Personal information
- Born: January 27, 1993 (age 33) Virginia Beach, Virginia
- Listed height: 6 ft 4 in (1.93 m)
- Listed weight: 235 lb (107 kg)

Career information
- High school: Virginia Beach (VA) Cox
- College: Virginia
- NFL draft: 2016: undrafted

Career history
- Oakland Raiders (2016)*; Seattle Seahawks (2016–2017)*; Dallas Cowboys (2017)*;
- * Offseason or practice squad member only
- Stats at Pro Football Reference

= Ross Burbank =

American football player (born 1993)

Ross Burbank (born January 27, 1993) is an American football center who is currently a free agent. He played college football at Virginia.

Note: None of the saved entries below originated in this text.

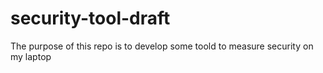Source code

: # security-tool-draft
The purpose of this repo is to develop some toold to measure security on my laptop
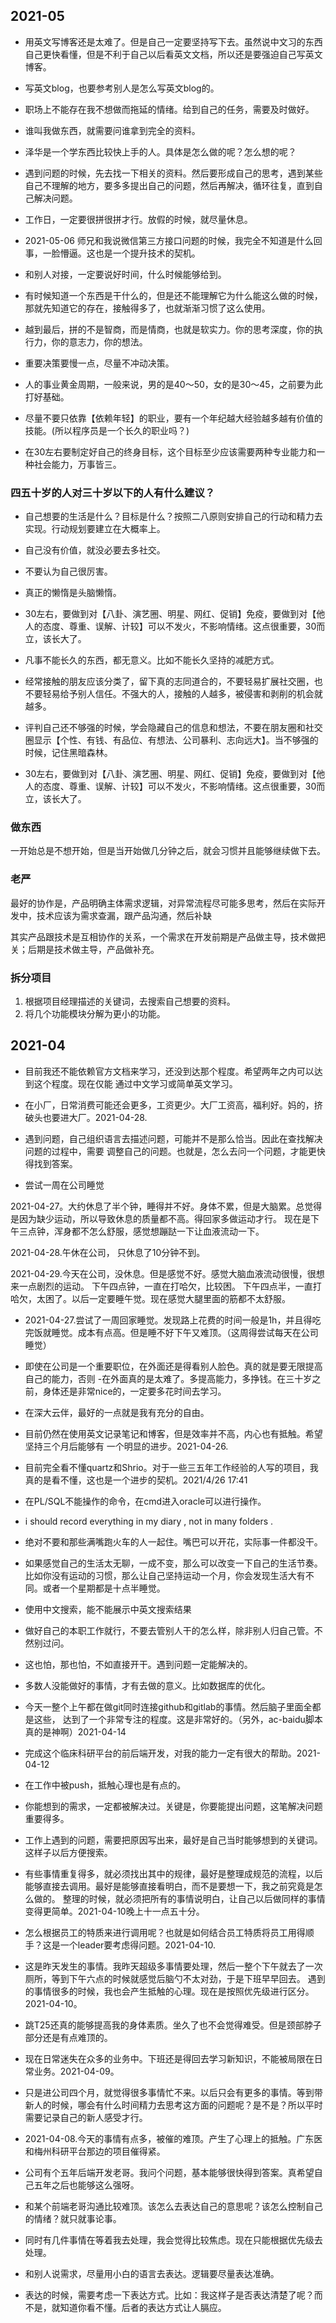 




## 2021-05

- 用英文写博客还是太难了。但是自己一定要坚持写下去。虽然说中文习的东西自己更快看懂，但是不利于自己以后看英文文档，所以还是要强迫自己写英文博客。

- 写英文blog，也要参考别人是怎么写英文blog的。

- 职场上不能存在我不想做而拖延的情绪。给到自己的任务，需要及时做好。

- 谁叫我做东西，就需要问谁拿到完全的资料。

- 泽华是一个学东西比较快上手的人。具体是怎么做的呢？怎么想的呢？

- 遇到问题的时候，先去找一下相关的资料。然后要形成自己的思考，遇到某些自己不理解的地方，要多多提出自己的问题，然后再解决，循环往复，直到自己解决问题。

- 工作日，一定要很拼很拼才行。放假的时候，就尽量休息。

- 2021-05-06 师兄和我说微信第三方接口问题的时候，我完全不知道是什么回事，一脸懵逼。这也是一个提升技术的契机。

- 和别人对接，一定要说好时间，什么时候能够给到。

- 有时候知道一个东西是干什么的，但是还不能理解它为什么能这么做的时候，那就先知道它的存在，接触得多了，也就渐渐习惯了这么使用。

- 越到最后，拼的不是智商，而是情商，也就是软实力。你的思考深度，你的执行力，你的意志力，你的想法。

- 重要决策要慢一点，尽量不冲动决策。

- 人的事业黄金周期，一般来说，男的是40～50，女的是30～45，之前要为此打好基础。

- 尽量不要只依靠【依赖年轻】的职业，要有一个年纪越大经验越多越有价值的技能。(所以程序员是一个长久的职业吗？)

- 在30左右要制定好自己的终身目标，这个目标至少应该需要两种专业能力和一种社会能力，万事皆三。




### 四五十岁的人对三十岁以下的人有什么建议？

- 自己想要的生活是什么？目标是什么？按照二八原则安排自己的行动和精力去实现。行动规划要建立在大概率上。

- 自己没有价值，就没必要去多社交。

- 不要认为自己很厉害。

- 真正的懒惰是头脑懒惰。

- 30左右，要做到对【八卦、演艺圈、明星、网红、促销】免疫，要做到对【他人的态度、尊重、误解、计较】可以不发火，不影响情绪。这点很重要，30而立，该长大了。

- 凡事不能长久的东西，都无意义。比如不能长久坚持的减肥方式。

- 经常接触的朋友应该分类了，留下真的志同道合的，不要轻易扩展社交圈，也不要轻易给予别人信任。不强大的人，接触的人越多，被侵害和剥削的机会就越多。

- 评判自己还不够强的时候，学会隐藏自己的信息和想法，不要在朋友圈和社交圈显示【个性、有钱、有品位、有想法、公司暴利、志向远大】。当不够强的时候，记住黑暗森林。

- 30左右，要做到对【八卦、演艺圈、明星、网红、促销】免疫，要做到对【他人的态度、尊重、误解、计较】可以不发火，不影响情绪。这点很重要，30而立，该长大了。



### 做东西

一开始总是不想开始，但是当开始做几分钟之后，就会习惯并且能够继续做下去。

### 老严

最好的协作是，产品明确主体需求逻辑，对异常流程尽可能多思考，然后在实际开发中，技术应该为需求查漏，跟产品沟通，然后补缺

其实产品跟技术是互相协作的关系，一个需求在开发前期是产品做主导，技术做把关；后期是技术做主导，产品做补充。

### 拆分项目

1. 根据项目经理描述的关键词，去搜索自己想要的资料。
2. 将几个功能模块分解为更小的功能。

## 2021-04

- 目前我还不能依赖官方文档来学习，还没到达那个程度。希望两年之内可以达到这个程度。现在仅能
通过中文学习或简单英文学习。

- 在小厂，日常消费可能还会更多，工资更少。大厂工资高，福利好。妈的，挤破头也要进大厂。2021-04-28.

- 遇到问题，自己组织语言去描述问题，可能并不是那么恰当。因此在查找解决问题的过程中，需要
调整自己的问题。也就是，怎么去问一个问题，才能更快得找到答案。

- 尝试一周在公司睡觉

2021-04-27。大约休息了半个钟，睡得并不好。身体不累，但是大脑累。总觉得是因为缺少运动，所以导致休息的质量都不高。得回家多做运动才行。
现在是下午三点钟，浑身都不怎么舒服，感觉想蹦跶一下让血液流动一下。

2021-04-28.午休在公司， 只休息了10分钟不到。

2021-04-29.今天在公司，没休息。但是感觉不好。感觉大脑血液流动很慢，很想来一点剧烈的运动。
下午四点钟，一直在打哈欠，比较困。
下午四点半，一直打哈欠，太困了。以后一定要睡午觉。现在感觉大腿里面的筋都不太舒服。


- 2021-04-27.尝试了一周回家睡觉。发现路上花费的时间一般是1h，并且得吃完饭就睡觉。成本有点高。但是睡不好下午又难顶。（这周得尝试每天在公司睡觉）

- 即使在公司是一个重要职位，在外面还是得看别人脸色。真的就是要无限提高自己的能力，否则
-在外面真的是太难了。多提高能力，多挣钱。在三十岁之前，身体还是非常nice的，一定要多花时间去学习。

- 在深大云伴，最好的一点就是我有充分的自由。

- 目前仍然在使用英文记录笔记和博客，但是效率并不高，内心也有抵触。希望坚持三个月后能够有
一个明显的进步。2021-04-26.

- 目前完全看不懂quartz和Shrio。对于一些三五年工作经验的人写的项目，我真的是看不懂，这也是一个进步的契机。2021/4/26 17:41

- 在PL/SQL不能操作的命令，在cmd进入oracle可以进行操作。

- i should record everything in my diary , not in many folders .

- 绝对不要和那些满嘴跑火车的人一起住。嘴巴可以开花，实际事一件都没干。

- 如果感觉自己的生活太无聊，一成不变，那么可以改变一下自己的生活节奏。比如你没有运动的习惯，那么让自己坚持运动一个月，你会发现生活大有不同。或者一个星期都是十点半睡觉。

- 使用中文搜索，能不能展示中英文搜索结果

- 做好自己的本职工作就行，不要去管别人干的怎么样，除非别人归自己管。不然别过问。

- 这也怕，那也怕，不如直接开干。遇到问题一定能解决的。

- 多数人没能做好的事情，才有去做的意义。比如数据库的优化。

- 今天一整个上午都在做git同时连接github和gitlab的事情。然后脑子里面全都是这些，
达到了一个非常专注的程度。这是非常好的。（另外，ac-baidu脚本真的是神啊）2021-04-14

- 完成这个临床科研平台的前后端开发，对我的能力一定有很大的帮助。2021-04-12

- 在工作中被push，抵触心理也是有点的。

- 你能想到的需求，一定都被解决过。关键是，你要能提出问题，这笔解决问题重要得多。

- 工作上遇到的问题，需要把原因写出来，最好是自己当时能够想到的关键词。这样子以后方便搜索。

- 有些事情重复得多，就必须找出其中的规律，最好是整理成规范的流程，以后能够直接去调用。最好是能够直接看明白，而不是要想一下，我之前究竟是怎么做的。
整理的时候，就必须把所有的事情说明白，让自己以后做同样的事情变得更简单。2021-04-10晚上十一点五十分。

- 怎么根据员工的特质来进行调用呢？也就是如何结合员工特质将员工用得顺手？这是一个leader要考虑得问题。2021-04-10.

- 这是昨天发生的事情。我昨天超级多事情要处理，然后一整个下午就去了一次厕所，等到下午六点的时候就感觉后脑勺不太对劲，于是下班早早回去。
遇到的事情很多的时候，我也会产生抵触的心理。现在是按照优先级进行区分。2021-04-10。

- 跳T25还真的能够提高我的身体素质。坐久了也不会觉得难受。但是颈部脖子部分还是有点难顶的。

- 现在日常迷失在众多的业务中。下班还是得回去学习新知识，不能被局限在日常业务。2021-04-09。

- 只是进公司四个月，就觉得很多事情忙不来。以后只会有更多的事情。等到带新人的时候，哪会有什么时间精力去思考这方面的问题呢？是不是？所以平时需要记录自己的新人感受才行。

- 2021-04-08.今天的事情有点多，被催的难顶。产生了心理上的抵触。广东医和梅州科研平台那边的项目催得紧。

- 公司有个五年后端开发老哥。我问个问题，基本能够很快得到答案。真希望自己五年之后也能够这么强呀。

- 和某个前端老哥沟通比较难顶。该怎么去表达自己的意思呢？该怎么控制自己的情绪？就只就事论事。

- 同时有几件事情在等着我去处理，我会觉得比较焦虑。现在只能根据优先级去处理。

- 和别人说需求，尽量用小白的语言去表达。逻辑要尽量表达准确。

- 表达的时候，需要考虑一下表达方式。比如：我这样子是否表达清楚了呢？而不是，就知道你看不懂。后者的表达方式让人膈应。

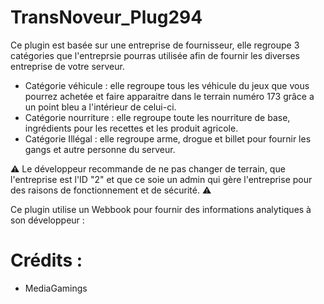 # TransNoveur_Plug294

Ce plugin est basée sur une entreprise de fournisseur, elle regroupe 3 catégories que l'entreprsie pourras utilisée afin de fournir les diverses entreprise de votre serveur.
- Catégorie véhicule : elle regroupe tous les véhicule du jeux que vous pourrez achetée et faire apparaitre dans le terrain numéro 173 grâce a un point bleu a l'intérieur de celui-ci.
- Catégorie nourriture : elle regroupe toute les nourriture de base, ingrédients pour les recettes et les produit agricole.
- Catégorie Illégal : elle regroupe arme, drogue et billet pour fournir les gangs et autre personne du serveur.

⚠️ Le développeur recommande de ne pas changer de terrain, que l'entreprise est l'ID "2" et que ce soie un admin qui gère l'entreprise pour des raisons de fonctionnement et de sécurité. ⚠️

Ce plugin utilise un Webbook pour fournir des informations analytiques à son développeur :

# Crédits :
- MediaGamings
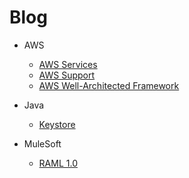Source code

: # Blog

- AWS
  - [AWS Services](AWSServices.md)
  - [AWS Support](AWSSupport.md)
  - [AWS Well-Architected Framework](AWSWellArchitectedFramework.md)
 
- Java
  - [Keystore](Keystore.md)

- MuleSoft
  - [RAML 1.0](RAML10.md)
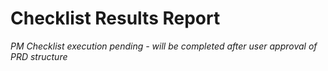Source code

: # Checklist Results Report

*PM Checklist execution pending - will be completed after user approval of PRD structure*
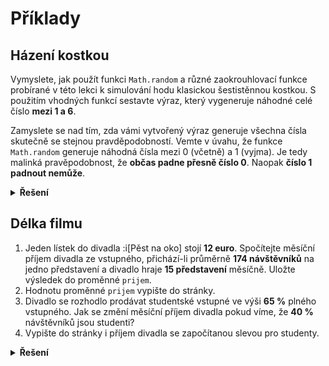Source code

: # Příklady

## Házení kostkou

Vymyslete, jak použít funkci `Math.random` a různé zaokrouhlovací funkce probírané v této lekci k simulování hodu klasickou šestistěnnou kostkou. S použitím vhodných funkcí sestavte výraz, který vygeneruje náhodné celé číslo **mezi 1 a 6**.

Zamyslete se nad tím, zda vámi vytvořený výraz generuje všechna čísla skutečně se stejnou pravděpodobností. Vemte v úvahu, že funkce `Math.random` generuje náhodná čísla mezi 0 (včetně) a 1 (vyjma). Je tedy malinká pravěpodobnost, že **občas padne přesně číslo 0**. Naopak **číslo 1 padnout nemůže**.

<details>
<summary><b>Řešení</b></summary>

Tady zatím nic není :)

</details>

## Délka filmu

1. Jeden lístek do divadla :i[Pěst na oko] stojí **12 euro**. Spočítejte měsíční příjem divadla ze vstupného, přichází-li průměrně **174 návštěvníků** na jedno představení a divadlo hraje **15 představení** měsíčně. Uložte výsledek do proměnné `prijem`.
1. Hodnotu proměnné `prijem` vypište do stránky.
1. Divadlo se rozhodlo prodávat studentské vstupné ve výši **65 %** plného vstupného. Jak se změní měsíční příjem divadla pokud víme, že **40 %** návštěvníků jsou studenti?
1. Vypište do stránky i příjem divadla se započítanou slevou pro studenty.


<details>
<summary><b>Řešení</b></summary>

Tady zatím nic není :)

</details>

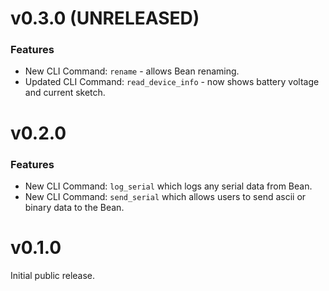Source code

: # v0.3.0 (UNRELEASED)

### Features

* New CLI Command: `rename` - allows Bean renaming.
* Updated CLI Command: `read_device_info` - now shows battery voltage and current sketch.

# v0.2.0

### Features

* New CLI Command: `log_serial` which logs any serial data from Bean.
* New CLI Command: `send_serial` which allows users to send ascii or binary data to the Bean.

# v0.1.0

Initial public release.
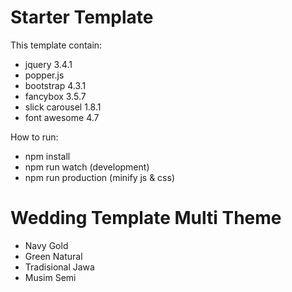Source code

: # Starter Template

This template contain:
- jquery 3.4.1
- popper.js
- bootstrap 4.3.1
- fancybox 3.5.7
- slick carousel 1.8.1
- font awesome 4.7

How to run:
- npm install
- npm run watch (development)
- npm run production (minify js & css)

# Wedding Template Multi Theme
- Navy Gold
- Green Natural
- Tradisional Jawa
- Musim Semi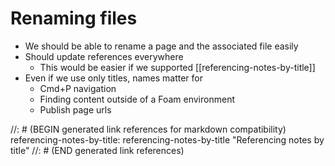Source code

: # Renaming files

- We should be able to rename a page and the associated file easily
- Should update references everywhere
  - This would be easier if we supported [[referencing-notes-by-title]]
- Even if we use only titles, names matter for
  - Cmd+P navigation
  - Finding content outside of a Foam environment
  - Publish page urls

//: # (BEGIN generated link references for markdown compatibility)
referencing-notes-by-title: referencing-notes-by-title "Referencing notes by title"
//: # (END generated link references)
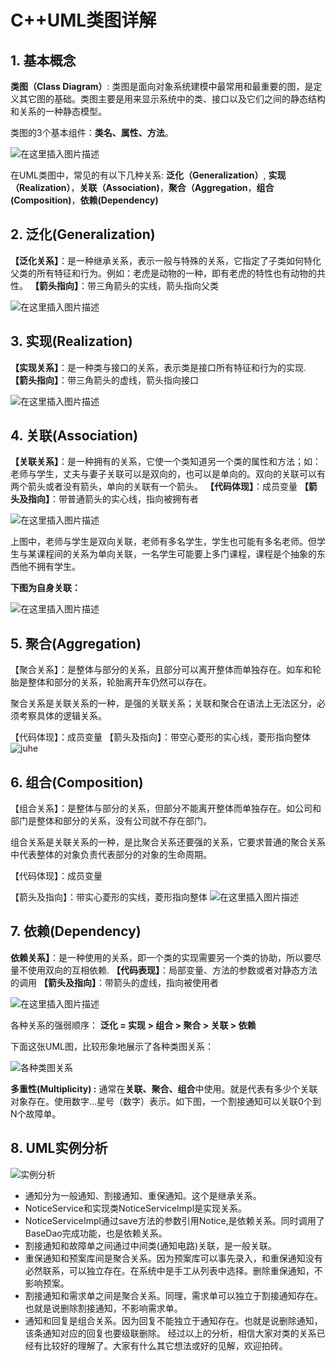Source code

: # C++UML类图详解

## 1. 基本概念

**类图（Class Diagram）**: 类图是面向对象系统建模中最常用和最重要的图，是定义其它图的基础。类图主要是用来显示系统中的类、接口以及它们之间的静态结构和关系的一种静态模型。

类图的3个基本组件：**类名、属性、方法**。

![在这里插入图片描述](C++UML类图详解.assets/20190301150119570.png) 

在UML类图中，常见的有以下几种关系: **泛化（Generalization）**, **实现（Realization）**，**关联（Association)**，**聚合（Aggregation**，**组合(Composition)**，**依赖(Dependency)**



## 2. 泛化(Generalization)

**【泛化关系】**：是一种继承关系，表示一般与特殊的关系，它指定了子类如何特化父类的所有特征和行为。例如：老虎是动物的一种，即有老虎的特性也有动物的共性。
**【箭头指向】**：带三角箭头的实线，箭头指向父类

![在这里插入图片描述](C++UML类图详解.assets/201903011502353.png) 



## 3. 实现(Realization)

**【实现关系】**：是一种类与接口的关系，表示类是接口所有特征和行为的实现.
**【箭头指向】**：带三角箭头的虚线，箭头指向接口

![在这里插入图片描述](C++UML类图详解.assets/20190301150544319.png) 



## 4. 关联(Association)

**【关联关系】**：是一种拥有的关系，它使一个类知道另一个类的属性和方法；如：老师与学生，丈夫与妻子关联可以是双向的，也可以是单向的。双向的关联可以有两个箭头或者没有箭头，单向的关联有一个箭头。
**【代码体现】**：成员变量
**【箭头及指向】**：带普通箭头的实心线，指向被拥有者

![在这里插入图片描述](C++UML类图详解.assets/201903011506227.png) 

上图中，老师与学生是双向关联，老师有多名学生，学生也可能有多名老师。但学生与某课程间的关系为单向关联，一名学生可能要上多门课程，课程是个抽象的东西他不拥有学生。

**下图为自身关联：**

![在这里插入图片描述](C++UML类图详解.assets/20190301151026913.png) 



## 5. 聚合(Aggregation)

【聚合关系】：是整体与部分的关系，且部分可以离开整体而单独存在。如车和轮胎是整体和部分的关系，轮胎离开车仍然可以存在。

聚合关系是关联关系的一种，是强的关联关系；关联和聚合在语法上无法区分，必须考察具体的逻辑关系。

【代码体现】：成员变量
【箭头及指向】：带空心菱形的实心线，菱形指向整体
![juhe](C++UML类图详解.assets/juhe.png) 





## 6. 组合(Composition)

【组合关系】：是整体与部分的关系，但部分不能离开整体而单独存在。如公司和部门是整体和部分的关系，没有公司就不存在部门。

组合关系是关联关系的一种，是比聚合关系还要强的关系，它要求普通的聚合关系中代表整体的对象负责代表部分的对象的生命周期。

【代码体现】：成员变量

【箭头及指向】：带实心菱形的实线，菱形指向整体
![在这里插入图片描述](C++UML类图详解.assets/2019030115131692.png) 



## 7. 依赖(Dependency)

**依赖关系】**：是一种使用的关系，即一个类的实现需要另一个类的协助，所以要尽量不使用双向的互相依赖.
**【代码表现】**：局部变量、方法的参数或者对静态方法的调用
**【箭头及指向】**：带箭头的虚线，指向被使用者

![在这里插入图片描述](C++UML类图详解.assets/20190301151350540.png) 

各种关系的强弱顺序：
**泛化 = 实现 > 组合 > 聚合 > 关联 > 依赖**

下面这张UML图，比较形象地展示了各种类图关系：

![各种类图关系](C++UML类图详解.assets/各种类图关系.png) 

 **多重性(Multiplicity) :** 通常在**关联、聚合、组合**中使用。就是代表有多少个关联对象存在。使用数字…星号（数字）表示。如下图，一个割接通知可以关联0个到N个故障单。



## 8. UML实例分析

![实例分析](C++UML类图详解.assets/实例分析.png) 

+ 通知分为一般通知、割接通知、重保通知。这个是继承关系。
+ NoticeService和实现类NoticeServiceImpl是实现关系。
+ NoticeServiceImpl通过save方法的参数引用Notice,是依赖关系。同时调用了BaseDao完成功能，也是依赖关系。
+ 割接通知和故障单之间通过中间类(通知电路)关联，是一般关联。
+ 重保通知和预案库间是聚合关系。因为预案库可以事先录入，和重保通知没有必然联系，可以独立存在。在系统中是手工从列表中选择。删除重保通知，不影响预案。
+ 割接通知和需求单之间是聚合关系。同理，需求单可以独立于割接通知存在。也就是说删除割接通知，不影响需求单。
+ 通知和回复是组合关系。因为回复不能独立于通知存在。也就是说删除通知，该条通知对应的回复也要级联删除。
  经过以上的分析，相信大家对类的关系已经有比较好的理解了。大家有什么其它想法或好的见解，欢迎拍砖。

He attended Frank W. Cox High School where he was the football and wrestling team captain. He was the 2010 Virginia AAA wrestling state champion at heavyweight (285lb).

==Professional career==

===Oakland Raiders===
Burbank signed with the Oakland Raiders as an undrafted free agent on May 10, 2016. He was waived on August 29, 2016.

===Seattle Seahawks===
On December 28, 2016, Burbank was signed to the Seattle Seahawks' practice squad. He signed a future contract with the Seahawks on January 16, 2017. He was waived on May 9, 2017.

===Dallas Cowboys===
On June 2, 2017, Burbank signed with the Dallas Cowboys. He was waived on September 2, 2017.